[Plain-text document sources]
Segment Open

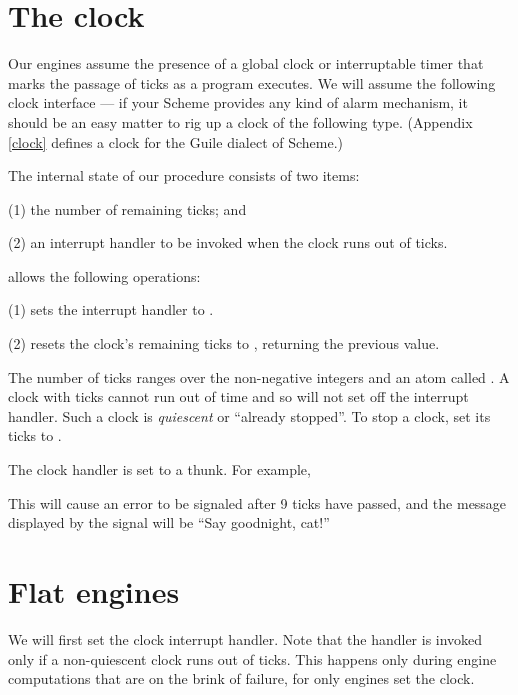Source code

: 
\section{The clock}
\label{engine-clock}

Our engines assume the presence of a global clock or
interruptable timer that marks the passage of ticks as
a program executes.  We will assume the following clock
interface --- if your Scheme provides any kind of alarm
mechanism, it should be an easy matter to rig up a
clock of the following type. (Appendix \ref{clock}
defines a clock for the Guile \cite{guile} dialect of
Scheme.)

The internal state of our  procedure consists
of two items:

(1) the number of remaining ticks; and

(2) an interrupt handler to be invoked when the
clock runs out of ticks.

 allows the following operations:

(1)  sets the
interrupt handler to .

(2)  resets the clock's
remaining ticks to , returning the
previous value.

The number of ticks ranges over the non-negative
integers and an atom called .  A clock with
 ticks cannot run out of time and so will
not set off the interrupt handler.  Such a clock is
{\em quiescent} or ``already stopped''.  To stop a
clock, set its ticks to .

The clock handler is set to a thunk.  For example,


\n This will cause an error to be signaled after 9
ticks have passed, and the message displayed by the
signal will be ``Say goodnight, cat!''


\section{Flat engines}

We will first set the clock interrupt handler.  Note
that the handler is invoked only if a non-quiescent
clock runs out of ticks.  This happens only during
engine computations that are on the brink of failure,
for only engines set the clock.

Segment Closed

Exercise prompt:
If a line of the records above includes the word "runs", count it; state the final number with no other words.

Answer for the task:
2